Top-down approach. This analysis starts with US1 and moves down the ownership chain. US1 owns 30% of FP; thus, under Sec. 1298(a)(3), it is treated as owning its proportionate share of the stock owned directly or indirectly by FP (i.e., US1 owns 30% of G1). Because US1 is not deemed to own 50% or more of G1, it is not deemed to own any of the stock held by G1 under Sec. 1298(a)(2), and, hence, is not treated as owning any PFIC stock.

Neither regulations nor IRS guidance addresses this issue, and Sec. 1298 does not plainly dictate which approach is proper. The bottom-up analysis is arguably correct, because Sec. 1298(a)(1) commands that the attribution rules apply to the extent that the effect is to treat PFIC stock as owned by a U.S. person. Moreover, because Sec. 1298(a)(3) treats a partner as owning stock owned directly or indirectly by the partnership, the stock owned by the partnership must first be determined. In other words, Sec. 1298(a)(2) would apply first to determine which stock the partnership owns; Sec. 1298(a)(3) would then apply to determine which stock the partners own.
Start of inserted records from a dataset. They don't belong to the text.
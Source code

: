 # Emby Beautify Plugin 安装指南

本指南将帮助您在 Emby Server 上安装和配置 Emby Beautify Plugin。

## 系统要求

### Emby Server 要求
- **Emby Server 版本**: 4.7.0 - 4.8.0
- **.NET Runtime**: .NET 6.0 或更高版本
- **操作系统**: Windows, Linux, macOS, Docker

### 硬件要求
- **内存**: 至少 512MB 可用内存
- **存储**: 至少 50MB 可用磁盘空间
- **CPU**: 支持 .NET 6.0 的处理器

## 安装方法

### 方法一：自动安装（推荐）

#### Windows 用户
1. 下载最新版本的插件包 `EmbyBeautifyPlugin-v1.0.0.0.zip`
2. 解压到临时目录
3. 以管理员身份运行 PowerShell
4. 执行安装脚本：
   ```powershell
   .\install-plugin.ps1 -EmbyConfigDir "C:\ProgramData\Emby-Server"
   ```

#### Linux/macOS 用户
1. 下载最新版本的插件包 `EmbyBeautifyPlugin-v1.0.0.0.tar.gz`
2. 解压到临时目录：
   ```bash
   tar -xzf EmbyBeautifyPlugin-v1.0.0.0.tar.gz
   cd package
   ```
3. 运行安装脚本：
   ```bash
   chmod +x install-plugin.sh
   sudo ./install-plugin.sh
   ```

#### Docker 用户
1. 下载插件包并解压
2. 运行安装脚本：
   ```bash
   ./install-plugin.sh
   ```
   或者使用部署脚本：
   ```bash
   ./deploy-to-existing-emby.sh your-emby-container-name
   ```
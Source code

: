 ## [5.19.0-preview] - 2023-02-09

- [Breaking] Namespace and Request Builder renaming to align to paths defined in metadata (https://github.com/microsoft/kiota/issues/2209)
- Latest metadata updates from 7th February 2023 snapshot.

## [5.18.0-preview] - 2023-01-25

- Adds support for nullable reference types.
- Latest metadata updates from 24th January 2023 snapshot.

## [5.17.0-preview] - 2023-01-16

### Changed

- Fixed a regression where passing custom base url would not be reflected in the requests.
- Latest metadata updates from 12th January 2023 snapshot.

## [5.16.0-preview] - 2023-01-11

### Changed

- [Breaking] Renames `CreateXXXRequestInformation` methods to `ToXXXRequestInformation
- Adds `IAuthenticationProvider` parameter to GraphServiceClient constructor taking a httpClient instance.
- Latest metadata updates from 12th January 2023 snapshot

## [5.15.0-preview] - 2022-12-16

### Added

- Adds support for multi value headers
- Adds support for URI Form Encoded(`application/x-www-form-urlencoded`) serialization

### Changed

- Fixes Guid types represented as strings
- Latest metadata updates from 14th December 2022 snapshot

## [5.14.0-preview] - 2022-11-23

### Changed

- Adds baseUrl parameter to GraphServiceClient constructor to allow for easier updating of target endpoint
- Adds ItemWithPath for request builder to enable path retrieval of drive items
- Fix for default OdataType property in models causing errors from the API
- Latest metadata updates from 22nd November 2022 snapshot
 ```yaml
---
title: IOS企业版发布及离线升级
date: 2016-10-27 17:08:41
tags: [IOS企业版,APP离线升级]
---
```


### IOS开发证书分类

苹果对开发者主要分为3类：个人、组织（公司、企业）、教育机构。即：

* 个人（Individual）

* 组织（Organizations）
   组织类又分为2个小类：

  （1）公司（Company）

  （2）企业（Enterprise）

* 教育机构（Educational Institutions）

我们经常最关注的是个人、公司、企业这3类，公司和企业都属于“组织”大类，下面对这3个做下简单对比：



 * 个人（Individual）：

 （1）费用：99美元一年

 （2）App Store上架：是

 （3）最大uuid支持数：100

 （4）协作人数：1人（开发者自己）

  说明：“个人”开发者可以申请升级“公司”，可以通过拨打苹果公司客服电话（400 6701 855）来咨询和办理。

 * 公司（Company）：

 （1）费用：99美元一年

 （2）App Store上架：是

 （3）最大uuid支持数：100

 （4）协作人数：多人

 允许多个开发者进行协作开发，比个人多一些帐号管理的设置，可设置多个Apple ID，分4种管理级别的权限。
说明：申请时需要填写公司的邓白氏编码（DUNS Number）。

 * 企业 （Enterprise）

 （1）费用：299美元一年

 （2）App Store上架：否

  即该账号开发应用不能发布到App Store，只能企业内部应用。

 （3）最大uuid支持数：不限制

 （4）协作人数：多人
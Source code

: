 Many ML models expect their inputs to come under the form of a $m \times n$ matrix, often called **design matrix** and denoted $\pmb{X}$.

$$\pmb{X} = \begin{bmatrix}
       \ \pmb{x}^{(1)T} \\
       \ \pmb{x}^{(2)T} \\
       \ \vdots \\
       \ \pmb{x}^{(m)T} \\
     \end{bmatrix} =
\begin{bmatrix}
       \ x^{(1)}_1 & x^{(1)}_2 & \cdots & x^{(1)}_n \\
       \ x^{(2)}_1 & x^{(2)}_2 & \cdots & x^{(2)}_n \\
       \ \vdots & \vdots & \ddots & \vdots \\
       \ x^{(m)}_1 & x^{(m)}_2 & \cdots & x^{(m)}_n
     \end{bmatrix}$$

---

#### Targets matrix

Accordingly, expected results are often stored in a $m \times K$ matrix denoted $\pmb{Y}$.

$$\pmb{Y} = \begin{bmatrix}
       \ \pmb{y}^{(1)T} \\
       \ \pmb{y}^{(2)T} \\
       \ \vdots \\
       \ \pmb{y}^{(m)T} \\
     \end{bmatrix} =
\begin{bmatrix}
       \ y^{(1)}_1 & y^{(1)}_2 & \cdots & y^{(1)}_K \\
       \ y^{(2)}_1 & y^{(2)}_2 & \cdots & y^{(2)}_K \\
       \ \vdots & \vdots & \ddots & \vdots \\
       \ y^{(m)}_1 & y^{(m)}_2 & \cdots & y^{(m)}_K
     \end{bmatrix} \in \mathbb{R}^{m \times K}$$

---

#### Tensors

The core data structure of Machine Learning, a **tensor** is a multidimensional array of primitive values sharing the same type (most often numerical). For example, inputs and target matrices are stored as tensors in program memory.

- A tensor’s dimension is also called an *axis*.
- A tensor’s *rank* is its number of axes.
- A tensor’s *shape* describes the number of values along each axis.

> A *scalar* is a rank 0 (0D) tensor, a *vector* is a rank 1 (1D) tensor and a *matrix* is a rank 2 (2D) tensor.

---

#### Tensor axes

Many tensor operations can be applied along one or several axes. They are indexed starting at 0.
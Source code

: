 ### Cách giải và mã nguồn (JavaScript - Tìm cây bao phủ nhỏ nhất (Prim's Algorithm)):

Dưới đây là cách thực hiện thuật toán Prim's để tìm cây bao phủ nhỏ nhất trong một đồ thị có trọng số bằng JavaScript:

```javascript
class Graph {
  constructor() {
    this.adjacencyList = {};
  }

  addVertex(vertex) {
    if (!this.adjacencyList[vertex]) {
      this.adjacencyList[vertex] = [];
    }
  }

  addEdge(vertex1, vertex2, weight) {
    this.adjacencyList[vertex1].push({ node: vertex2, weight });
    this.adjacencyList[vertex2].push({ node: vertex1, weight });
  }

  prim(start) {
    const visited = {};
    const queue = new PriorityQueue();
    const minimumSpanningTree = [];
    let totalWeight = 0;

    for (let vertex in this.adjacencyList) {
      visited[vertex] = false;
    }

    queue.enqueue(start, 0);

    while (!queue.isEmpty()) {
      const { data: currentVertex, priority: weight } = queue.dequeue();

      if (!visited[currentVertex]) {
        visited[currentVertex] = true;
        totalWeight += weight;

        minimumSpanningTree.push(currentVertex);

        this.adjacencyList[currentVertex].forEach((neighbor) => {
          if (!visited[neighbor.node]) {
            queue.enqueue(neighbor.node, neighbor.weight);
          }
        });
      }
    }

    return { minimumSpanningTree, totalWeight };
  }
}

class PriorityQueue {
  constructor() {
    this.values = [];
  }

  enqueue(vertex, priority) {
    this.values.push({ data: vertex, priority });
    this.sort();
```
The top-down analysis has support as well. For example, assume US1 owns the same 30% interest in G1 directly. Under Sec. 1298(a)(2)(A), the PFIC stock owned indirectly through G1 would not be attributed to US1, because US1 owns less than 50% of G1. Thus, ownership of G1 indirectly through the FP partnership makes US1 worse off than if it owned G1 directly. To the extent that Sec. 1298(a)(3) reflects a choice by Congress to treat a partnership as a mere aggregate of its participants and not as a separate entity, the top-down analysis better reflects such aggregate principles, by putting US1 in the same position whether it owns lower-tier foreign corporations directly or through a partnership. Moreover, US1 arguably controls only 30% of G1 through FP. This quantum of control falls short of the Congressionally prescribed minimum threshold of 50% to continue attributing J1 stock owned by G1 up the chain under Sec. 1298(a)(2).

 

Interaction of Attribution Rules and Indirect Distributions
or Dispositions

Depending on the manner in which the attribution rules apply, US1 is treated differently under the indirect dispositions and distributions regime. Under the top-down analysis, US1 is not treated as owning J1 stock and, thus, is not subject to the Sec. 1291 indirect shareholder tax regime described above. Under the bottom-up analysis, however, certain distributions in the chain of ownership are taxable to US1. For example, a distribution by J1 (the PFIC) to G1 is taxable to US1 under the indirect distribution rules (Prop. Regs. Sec. 1.1291-2(f)). On the other hand, a distribution by a non-PFIC (such as G1 or J2) should not trigger those rules. Certain stock dispositions may also trigger tax under Prop. Regs. Sec. 1.1291-3(e). Generally, a disposition of J1 stock or an interest in any higher-tier entity triggers taxation under Prop. Regs. Sec. 1.1291-3(e)(2). Thus, the disposition of (1) FP by US1, (2) G1 by FP or (3) J1 by G1 triggers tax. Indeed, any diminution of US1s interest in J1 triggers Sec. 1291, such as the addition of a new partner to FP or the issuance of stock by G1 or J1 to raise capital or to compensate employees; see Prop. Regs. Sec. 1.1291-3(e)(2) and (3), Examples (13). Even FPs pledge of G1 stock triggers the indirect disposition rules; see Prop. Regs. Sec. 1.1291-3(d)(2). The disposition of J2 by J1, however, does not trigger taxation under these rules. Alternatively, US1 may make a QEF election. As a practical matter, however, owners often face insurmountable difficulties obtaining the needed information from a fourth-tier entity such as J2, to effectuate QEF treatment.

 

Conclusion

The disparate treatment under the attribution rules is one reason taxpayers need more guidance under the PFIC regime. Meanwhile, taxpayers are left to navigate these turbid waters as best they can.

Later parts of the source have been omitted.